### WORK REQUEST
Count the lines below containing "myapp"; state the number only.

### PROVIDED DATA
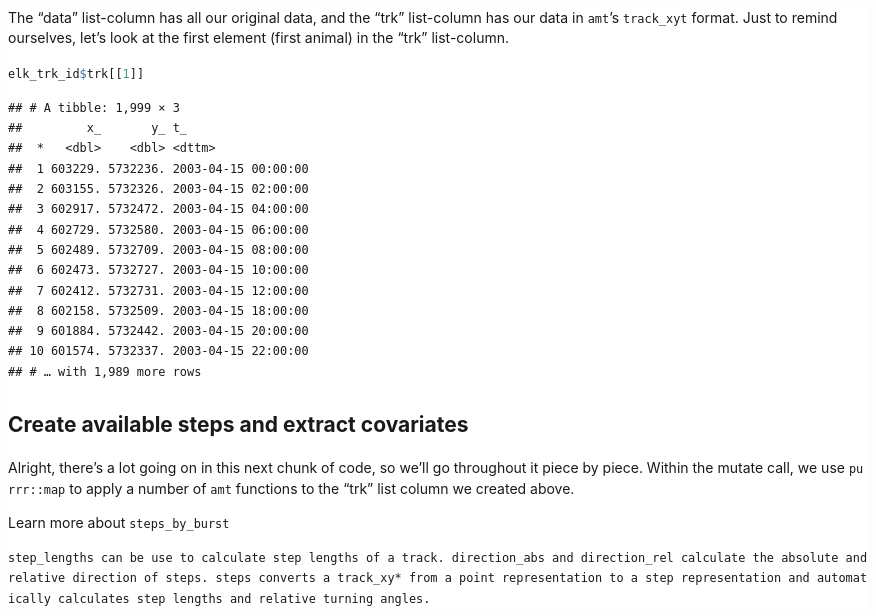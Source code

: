 The “data” list-column has all our original data, and the “trk”
list-column has our data in `amt`’s `track_xyt` format. Just to remind
ourselves, let’s look at the first element (first animal) in the “trk”
list-column.

``` r
elk_trk_id$trk[[1]]
```

    ## # A tibble: 1,999 × 3
    ##         x_       y_ t_                 
    ##  *   <dbl>    <dbl> <dttm>             
    ##  1 603229. 5732236. 2003-04-15 00:00:00
    ##  2 603155. 5732326. 2003-04-15 02:00:00
    ##  3 602917. 5732472. 2003-04-15 04:00:00
    ##  4 602729. 5732580. 2003-04-15 06:00:00
    ##  5 602489. 5732709. 2003-04-15 08:00:00
    ##  6 602473. 5732727. 2003-04-15 10:00:00
    ##  7 602412. 5732731. 2003-04-15 12:00:00
    ##  8 602158. 5732509. 2003-04-15 18:00:00
    ##  9 601884. 5732442. 2003-04-15 20:00:00
    ## 10 601574. 5732337. 2003-04-15 22:00:00
    ## # … with 1,989 more rows

## Create available steps and extract covariates

Alright, there’s a lot going on in this next chunk of code, so we’ll go
throughout it piece by piece. Within the mutate call, we use
`purrr::map` to apply a number of `amt` functions to the “trk” list
column we created above.

Learn more about `steps_by_burst`

`step_lengths can be use to calculate step lengths of a track. direction_abs and direction_rel calculate the absolute and relative direction of steps. steps converts a track_xy* from a point representation to a step representation and automatically calculates step lengths and relative turning angles.`

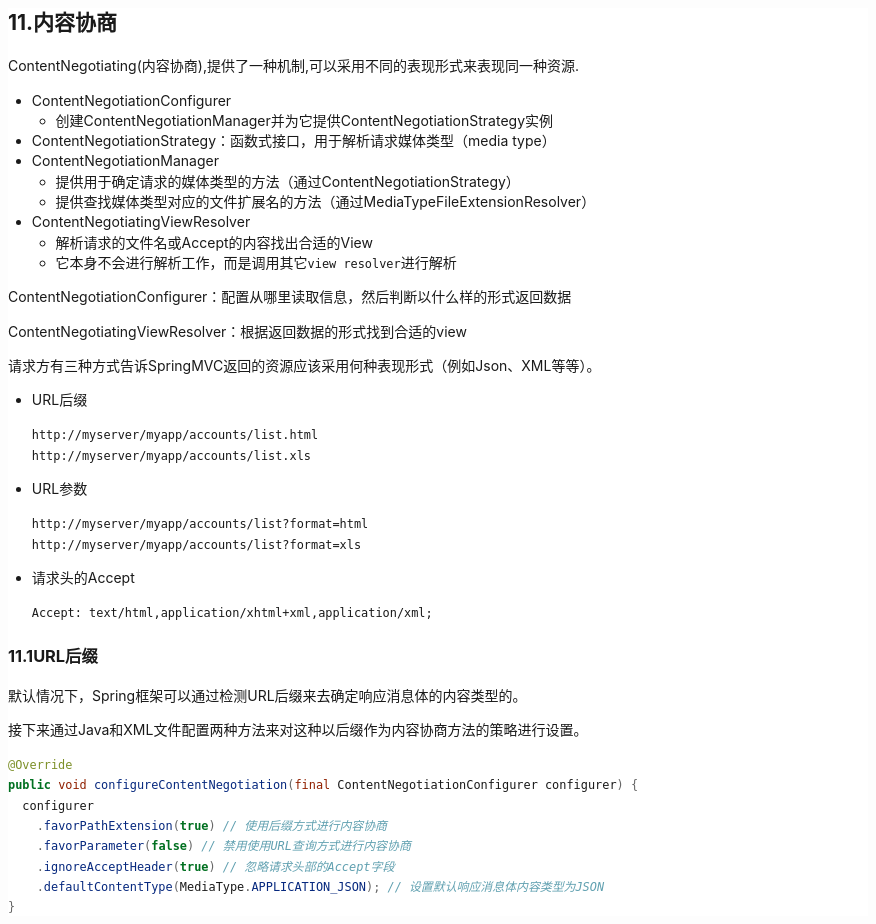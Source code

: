 ## 11.内容协商

ContentNegotiating(内容协商),提供了一种机制,可以采用不同的表现形式来表现同一种资源.

- ContentNegotiationConfigurer 
    - 创建ContentNegotiationManager并为它提供ContentNegotiationStrategy实例
- ContentNegotiationStrategy：函数式接口，用于解析请求媒体类型（media type）
- ContentNegotiationManager
    - 提供用于确定请求的媒体类型的方法（通过ContentNegotiationStrategy）
    - 提供查找媒体类型对应的文件扩展名的方法（通过MediaTypeFileExtensionResolver）
- ContentNegotiatingViewResolver
    - 解析请求的文件名或Accept的内容找出合适的View
    - 它本身不会进行解析工作，而是调用其它`view resolver`进行解析

ContentNegotiationConfigurer：配置从哪里读取信息，然后判断以什么样的形式返回数据

ContentNegotiatingViewResolver：根据返回数据的形式找到合适的view

请求方有三种方式告诉SpringMVC返回的资源应该采用何种表现形式（例如Json、XML等等）。

- URL后缀

    ```
    http://myserver/myapp/accounts/list.html
    http://myserver/myapp/accounts/list.xls
    ```

- URL参数

    ```
    http://myserver/myapp/accounts/list?format=html
    http://myserver/myapp/accounts/list?format=xls
    ```

- 请求头的Accept

    ```
    Accept: text/html,application/xhtml+xml,application/xml;
    ```

### 11.1URL后缀

默认情况下，Spring框架可以通过检测URL后缀来去确定响应消息体的内容类型的。

接下来通过Java和XML文件配置两种方法来对这种以后缀作为内容协商方法的策略进行设置。

```java
@Override
public void configureContentNegotiation(final ContentNegotiationConfigurer configurer) {
  configurer
    .favorPathExtension(true) // 使用后缀方式进行内容协商
    .favorParameter(false) // 禁用使用URL查询方式进行内容协商
    .ignoreAcceptHeader(true) // 忽略请求头部的Accept字段
    .defaultContentType(MediaType.APPLICATION_JSON); // 设置默认响应消息体内容类型为JSON
}
```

### EXERCISE SOLUTION
4